When the client is done, setupProject
is invoked. Refer to the aforementioned class for a possible implementation. It loads the selected SDK and configure the builder with the parameters.
override fun setupProject(project: Project) {
super.setupProject(project)
setupProject(project, OCamlModuleBuilder())
}
Don't forget to register the module builder and the module type:
<moduleBuilder builderClass="com.ocaml.ide.module.OCamlModuleBuilder" order="first"/>
<moduleType id="OCAML_MODULE" implementationClass="com.ocaml.ide.module.OCamlIdeaModuleType"/>
Refer to OCamlNewProjectWizardAssetStep
to understand how we can create IntelliJ files and load a template. To be fair, I am adding hardcoded files without any variable to inject, but if I didn't, I would use "internal templates" and refer to AssetsJavaNewProjectWizardStep
.
moduleType is deprecated but there is no clear alternative...
Editor and Actions
CreateNewFile
To create a new file, refer to OCamlCreateFileAction
. The content of the new files is based on files in fileTemplates/internal
.
<extensions defaultExtensionNs="com.intellij">
<internalFileTemplate name="OCaml File"/>
<internalFileTemplate name="OCaml Interface"/>
</extensions>
<actions>
<!-- Create file -->
<action id="NewOCamlFile" class="com.ocaml.ide.files.actions.OCamlCreateFileAction">
<add-to-group group-id="NewGroup" anchor="before" relative-to-action="NewFile"/>
</action>
</actions>
SDK and Libraries
Setting an SDK is essentially the same as adding a library to the project. The files added can be browsed and referenced/navigated to once we implement the said features.
<sdkType implementation="com.ocaml.sdk.OCamlSdkType"/>
<sdkDownload implementation="com.ocaml.sdk.OCamlSdkType"/>
When we navigate to "Project Structure > SDKs", we can see the files loaded by IntelliJ. This is the result of:
override fun isRootTypeApplicable(type: OrderRootType): Boolean = type === OrderRootType.CLASSES
override fun setupSdkPaths(sdk: Sdk) {
val homePath = checkNotNull(sdk.homePath) { sdk }
val sdkModificator = sdk.sdkModificator
sdkModificator.removeRoots(OrderRootType.CLASSES)
addSources(File(homePath), sdkModificator)
// 0.0.6 - added by default
sdkModificator.addRoot(getDefaultDocumentationUrl(sdk), OrderRootType.DOCUMENTATION)
sdkModificator.addRoot(OCamlSdkWebsiteUtils.getApiURL(sdk.versionString!!), OrderRootType.DOCUMENTATION)

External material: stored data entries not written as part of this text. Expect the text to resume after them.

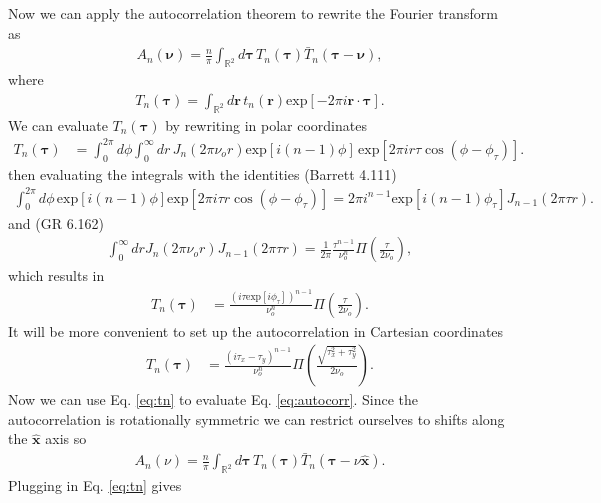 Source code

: \documentclass[]{osa-article}
\providecommand{\mb}[1]{\mathbf{#1}}
\providecommand{\mh}[1]{\mathbf{\hat{#1}}}
\providecommand{\mbb}[1]{\mathbb{#1}}
\providecommand{\bs}[1]{\boldsymbol{#1}}
\begin{document}
Now we can apply the autocorrelation theorem to rewrite the Fourier transform as
\begin{align}
  A_n(\bs{\nu}) = \frac{n}{\pi}\int_{\mbb{R}^2}d\bs{\tau}\, T_n(\bs{\tau})\bar{T}_n(\bs{\tau} - \bs{\nu}), \label{eq:autocorr}
\end{align}
where
\begin{align}
  T_n(\bs{\tau}) = \int_{\mbb{R}^2}d\mb{r}\, t_n(\mb{r})\text{exp}\left[-2\pi i\mb{r}\cdot\bs{\tau}\right]. \label{eq:tau}
\end{align}
We can evaluate $T_n(\bs{\tau})$ by rewriting in polar coordinates
\begin{align}
  T_n(\bs{\tau}) &= \int_0^{2\pi} d\phi \int_{0}^{\infty}dr\, J_n(2\pi\nu_o r)\text{exp}[i(n-1)\phi]\, \text{exp}\left[2\pi ir\tau\cos(\phi - \phi_{\tau})\right].
\end{align}
then evaluating the integrals with the identities (Barrett 4.111)
\begin{align}
  \int_0^{2\pi} d\phi\, \text{exp}[i(n-1)\phi]\text{exp}[2\pi i \tau r\cos(\phi - \phi_\tau)] = 2\pi i^{n-1}\text{exp}[i(n-1)\phi_\tau]J_{n-1}(2\pi \tau r).
\end{align}
and (GR 6.162)
\begin{align}
  \int_0^\infty dr J_n(2\pi\nu_o r)J_{n-1}(2\pi\tau r) = \frac{1}{2\pi}\frac{\tau^{n-1}}{\nu_o^n}\Pi\left(\frac{\tau}{2\nu_o}\right),
\end{align}
which results in 
\begin{align}
  T_n(\bs{\tau}) &= \frac{(i\tau\text{exp}[i\phi_\tau])^{n-1}}{\nu_o^n}\Pi\left(\frac{\tau}{2\nu_o}\right).
\end{align}
It will be more convenient to set up the autocorrelation in Cartesian coordinates 
\begin{align}
  T_n(\bs{\tau}) &= \frac{(i\tau_x - \tau_y)^{n-1}}{\nu_o^n}\Pi\left(\frac{\sqrt{\tau_x^2 + \tau_y^2}}{2\nu_o}\right). \label{eq:tn}
\end{align}
Now we can use Eq. \ref{eq:tn} to evaluate Eq. \ref{eq:autocorr}. Since the
autocorrelation is rotationally symmetric we can restrict ourselves to shifts
along the $\mh{x}$ axis so
\begin{align}
  A_n(\nu) = \frac{n}{\pi}\int_{\mbb{R}^2}d\bs{\tau}\, T_n(\bs{\tau})\bar{T}_n(\bs{\tau} - \nu\mh{x}).
\end{align}
Plugging in Eq. \ref{eq:tn} gives
\end{document}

sdkModificator.commitChanges()
}
We can add additional tabs such as Documentation tabs, but we cannot edit the SDK to match the change in settings from the UI (JB changed something, I can't do it anymore, getting some error about Bridges and Elements when trying to edit the SDK by following their short documentation).
override fun createAdditionalDataConfigurable(sdkModel: SdkModel, sdkModificator: SdkModificator) = OCamlSdkAdditionalDataConfigurable()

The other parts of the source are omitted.